Le film nous conduira jusqu’au moment de la chute du mur, le 9 novembre 1989, puis dans les années suivantes, et montrera la difficile recherche de la vérité dans une Allemagne reconstituée, sinon réconciliée. Qu’est devenu Wiesler, dont les archives ne connaissent que le nom de code HGW XX 177 ? Nous ne le saurons pas.
Finalement plus optimiste que Ping-pong, La Vie des autres témoigne que l’étincelle du Bien ne vacille jamais entièrement.
Agua de Veronica Chen
Dans un autre continent, l’Amérique du Sud, en Argentine, dans un contexte tout différent, celui du sport (la natation de compétition), Veronica Chen propose une œuvre intéressante et belle, à la mesure de son étrangeté. Agua nous fait voir l’enfermement du sportif dans ses performances, ses échecs et sa volonté de gagner, d’être le meilleur, insérée au plus profond de son être. Le film met aux prises un ancien champion, de retour après avoir été écarté pour soupçon de dopage, et un jeune homme, très pauvre, dont le destin humain dépend de cette réussite sportive.
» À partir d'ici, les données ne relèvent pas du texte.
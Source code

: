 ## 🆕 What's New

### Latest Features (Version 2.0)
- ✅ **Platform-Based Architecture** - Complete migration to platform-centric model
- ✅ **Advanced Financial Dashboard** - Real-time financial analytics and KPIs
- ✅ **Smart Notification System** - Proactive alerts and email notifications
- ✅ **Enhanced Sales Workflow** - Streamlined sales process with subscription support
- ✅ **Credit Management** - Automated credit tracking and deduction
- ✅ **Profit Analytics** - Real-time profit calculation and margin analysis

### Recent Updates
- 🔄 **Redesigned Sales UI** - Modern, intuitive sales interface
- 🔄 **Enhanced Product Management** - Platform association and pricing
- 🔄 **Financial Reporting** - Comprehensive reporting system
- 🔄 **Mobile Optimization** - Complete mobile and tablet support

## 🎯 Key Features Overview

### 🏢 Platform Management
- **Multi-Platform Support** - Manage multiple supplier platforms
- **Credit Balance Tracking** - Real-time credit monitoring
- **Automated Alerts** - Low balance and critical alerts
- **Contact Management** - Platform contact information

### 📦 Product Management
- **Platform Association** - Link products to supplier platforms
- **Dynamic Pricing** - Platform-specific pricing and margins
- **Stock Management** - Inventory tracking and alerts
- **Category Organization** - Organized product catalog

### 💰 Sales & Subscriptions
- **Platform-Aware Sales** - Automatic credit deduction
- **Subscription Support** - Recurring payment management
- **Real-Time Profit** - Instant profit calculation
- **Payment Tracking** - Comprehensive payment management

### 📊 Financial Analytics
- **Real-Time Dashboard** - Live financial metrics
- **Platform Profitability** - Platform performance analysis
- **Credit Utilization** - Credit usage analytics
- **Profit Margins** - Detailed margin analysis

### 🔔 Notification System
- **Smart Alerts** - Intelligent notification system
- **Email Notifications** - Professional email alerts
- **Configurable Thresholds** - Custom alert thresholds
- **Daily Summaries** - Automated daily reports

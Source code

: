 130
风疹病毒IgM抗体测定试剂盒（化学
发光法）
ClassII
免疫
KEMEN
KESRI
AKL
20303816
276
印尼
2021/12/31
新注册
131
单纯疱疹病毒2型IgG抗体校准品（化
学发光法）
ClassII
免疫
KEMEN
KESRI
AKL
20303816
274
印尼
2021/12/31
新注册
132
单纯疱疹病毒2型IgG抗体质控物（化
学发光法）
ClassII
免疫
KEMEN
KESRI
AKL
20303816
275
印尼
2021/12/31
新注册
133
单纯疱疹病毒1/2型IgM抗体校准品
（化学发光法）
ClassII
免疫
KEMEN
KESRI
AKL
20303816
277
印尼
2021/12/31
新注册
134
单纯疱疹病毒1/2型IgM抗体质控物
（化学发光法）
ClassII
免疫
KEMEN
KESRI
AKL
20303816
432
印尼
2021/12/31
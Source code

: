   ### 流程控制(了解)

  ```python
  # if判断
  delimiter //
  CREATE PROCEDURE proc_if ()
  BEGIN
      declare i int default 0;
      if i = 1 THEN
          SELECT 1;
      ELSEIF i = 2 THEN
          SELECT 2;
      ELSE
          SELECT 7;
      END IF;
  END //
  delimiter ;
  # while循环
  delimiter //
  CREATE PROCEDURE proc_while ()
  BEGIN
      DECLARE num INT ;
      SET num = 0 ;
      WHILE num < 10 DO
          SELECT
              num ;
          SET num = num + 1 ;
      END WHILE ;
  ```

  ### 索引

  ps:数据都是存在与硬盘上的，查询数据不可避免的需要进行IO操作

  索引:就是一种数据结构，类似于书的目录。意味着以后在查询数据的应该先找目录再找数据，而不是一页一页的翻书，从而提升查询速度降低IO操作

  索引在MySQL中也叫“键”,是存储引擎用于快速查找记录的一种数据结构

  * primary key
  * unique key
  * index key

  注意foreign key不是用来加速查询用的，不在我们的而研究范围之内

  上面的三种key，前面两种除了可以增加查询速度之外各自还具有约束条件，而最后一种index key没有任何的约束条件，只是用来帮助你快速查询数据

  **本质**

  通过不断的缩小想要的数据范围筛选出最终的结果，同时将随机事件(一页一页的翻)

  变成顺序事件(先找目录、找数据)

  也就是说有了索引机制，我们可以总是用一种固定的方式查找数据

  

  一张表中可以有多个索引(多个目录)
Plus que les chorégraphies nautiques, photographiées sous l’eau, c’est la solitude du nageur, comme celle, dit-on, du coureur de fond, qui donne au film sa valeur. Des sportifs aguerris remontent le fleuve majestueux et sauvage depuis Santa Fe. Durant ce marathon, tout à fait authentique, s’opère entre les deux hommes un échange mystérieux, qui, là aussi peut-être, témoigne, sans paroles, d’une solidarité qui a raison de la solitude et de l’enfermement.